How do banksters get away with this? Governments created a legal immunity for them. Governments have granted immunities from civil law suits to itself (“sovereign immunity”), to industry for its various harms in the name of industrial development, to charities in the name of charitable development, and to unions in the name of protecting downtrodden workers from greedy employers. But the exemption for deposit banks has been the most destructive immunity of all because it is the source of the artificial credit inflation unbacked by voluntary savings. Such artificial credit expansion throughout the banking system accompanied by artificially low interest rates causes the boom-bust economic cycle, squandered saving and malinvestment, and general impoverishment.
This breach in the legal structure of the so-called mixed economy, with its all-too-elastic supply of money and credit, can be termed a failure of society’s regulatory mechanisms, as leftists and “centrists” insist. But the failure is clearly one of government: “Far from endeavoring to scrupulously defend property rights, they [governments] supported bankers’ improper activity almost from the beginning and granted exemptions and privileges in order to take advantage of this activity for their own uses.” This is the hidden, deep source of “the legally corrupt origin of fractional reserves in monetary bank deposits,” as Professor de Soto says.

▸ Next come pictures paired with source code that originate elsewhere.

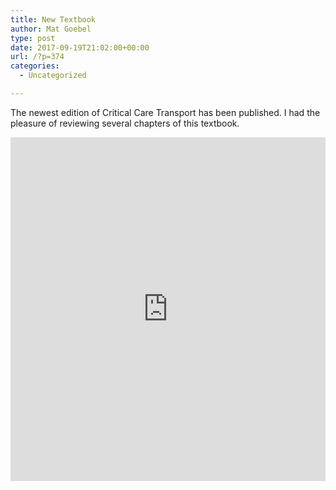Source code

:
 ```yaml
---
title: New Textbook
author: Mat Goebel
type: post
date: 2017-09-19T21:02:00+00:00
url: /?p=374
categories:
  - Uncategorized

---
```

The newest edition of Critical Care Transport has been published. I had the pleasure of reviewing several chapters of this textbook.

<iframe title="Critical Care Transport" type="text/html" width="640" height="550" frameborder="0" allowfullscreen style="max-width:100%" src="https://read.amazon.com/kp/card?preview=inline&#038;linkCode=kpd&#038;ref_=k4w_oembed_8icH98GeUIjkei&#038;asin=B071H4LCMK&#038;tag=kpembed-20"></iframe>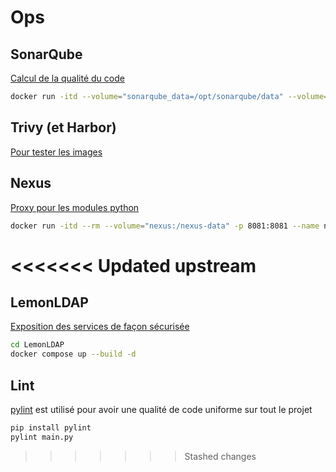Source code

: # Ops

## SonarQube

[Calcul de la qualité du code](https://www.sonarsource.com/products/sonarqube/downloads/)

```bash
docker run -itd --volume="sonarqube_data=/opt/sonarqube/data" --volume="sonarqube_logs=/opt/sonarqube/logs" --volume="sonarqube_extensions=/opt/sonarqube/extensions" --name sonarqube-custom -p 9000:9000 sonarqube:lts-community
```

## Trivy (et Harbor)

[Pour tester les images](https://github.com/aquasecurity/trivy)

## Nexus

[Proxy pour les modules python](https://www.sonatype.com/products/sonatype-nexus-repository)

```bash
docker run -itd --rm --volume="nexus:/nexus-data" -p 8081:8081 --name nexus sonatype/nexus3:3.71.0-java17-alpine
```
<<<<<<< Updated upstream
=======

## LemonLDAP

[Exposition des services de façon sécurisée](https://lemonldap-ng.org/)

```bash
cd LemonLDAP
docker compose up --build -d
```

## Lint

[pylint](https://github.com/pylint-dev/pylint) est utilisé pour avoir une qualité de code uniforme sur tout le projet

```bash
pip install pylint
pylint main.py
```
>>>>>>> Stashed changes
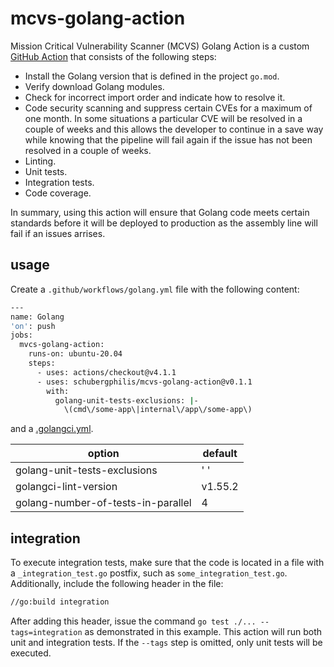 # mcvs-golang-action

Mission Critical Vulnerability Scanner (MCVS) Golang Action is a custom
[GitHub Action](https://github.com/features/actions) that consists of the
following steps:

* Install the Golang version that is defined in the project `go.mod`.
* Verify download Golang modules.
* Check for incorrect import order and indicate how to resolve it.
* Code security scanning and suppress certain CVEs for a maximum of one month.
  In some situations a particular CVE will be resolved in a couple of weeks and
  this allows the developer to continue in a save way while knowing that the
  pipeline will fail again if the issue has not been resolved in a couple of
  weeks.
* Linting.
* Unit tests.
* Integration tests.
* Code coverage.

In summary, using this action will ensure that Golang code meets certain
standards before it will be deployed to production as the assembly line will
fail if an issues arrises.

## usage

Create a `.github/workflows/golang.yml` file with the following content:

```bash
---
name: Golang
'on': push
jobs:
  mvcs-golang-action:
    runs-on: ubuntu-20.04
    steps:
      - uses: actions/checkout@v4.1.1
      - uses: schubergphilis/mcvs-golang-action@v0.1.1
        with:
          golang-unit-tests-exclusions: |-
            \(cmd\/some-app\|internal\/app\/some-app\)
```

and a [.golangci.yml](https://golangci-lint.run/usage/configuration/).

| option                             | default |
| ---------------------------------- | ------- |
| golang-unit-tests-exclusions       | ' '     |
| golangci-lint-version              | v1.55.2 |
| golang-number-of-tests-in-parallel | 4       |

## integration

To execute integration tests, make sure that the code is located in a file with
a `_integration_test.go` postfix, such as `some_integration_test.go`.
Additionally, include the following header in the file:

```bash
//go:build integration
```

After adding this header, issue the command `go test ./... --tags=integration`
as demonstrated in this example. This action will run both unit and integration
tests. If the `--tags` step is omitted, only unit tests will be executed.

Policy analysis has three components: state the problem, its causes and solution. An accurate diagnosis of the cause(s) of the boom-bust cycle leads to its natural solution. As de Soto concludes:
1) ensure complete freedom of choice in currency, based on a metallic standard (gold) which would replace all fiduciary media [demand deposits presently unbacked by physical money] issued in the past;
2) establish a free-banking system; and most importantly,
3) insist that all agents involved in the free-banking system be subject to and comply with traditional legal rules and principles, especially the principle that no one, not even a banker, can enjoy the privilege of loaning something entrusted to him on demand deposit (i.e., a free-banking system with a 100-percent reserve requirement).”
I wonder when the “summits” to solve the global financial crisis will invite Professor de Soto to present his analysis.
Reference: Jesus Huerta de Soto, Money, Bank Credit, and Economic Cycles, Mises Institute, 2006.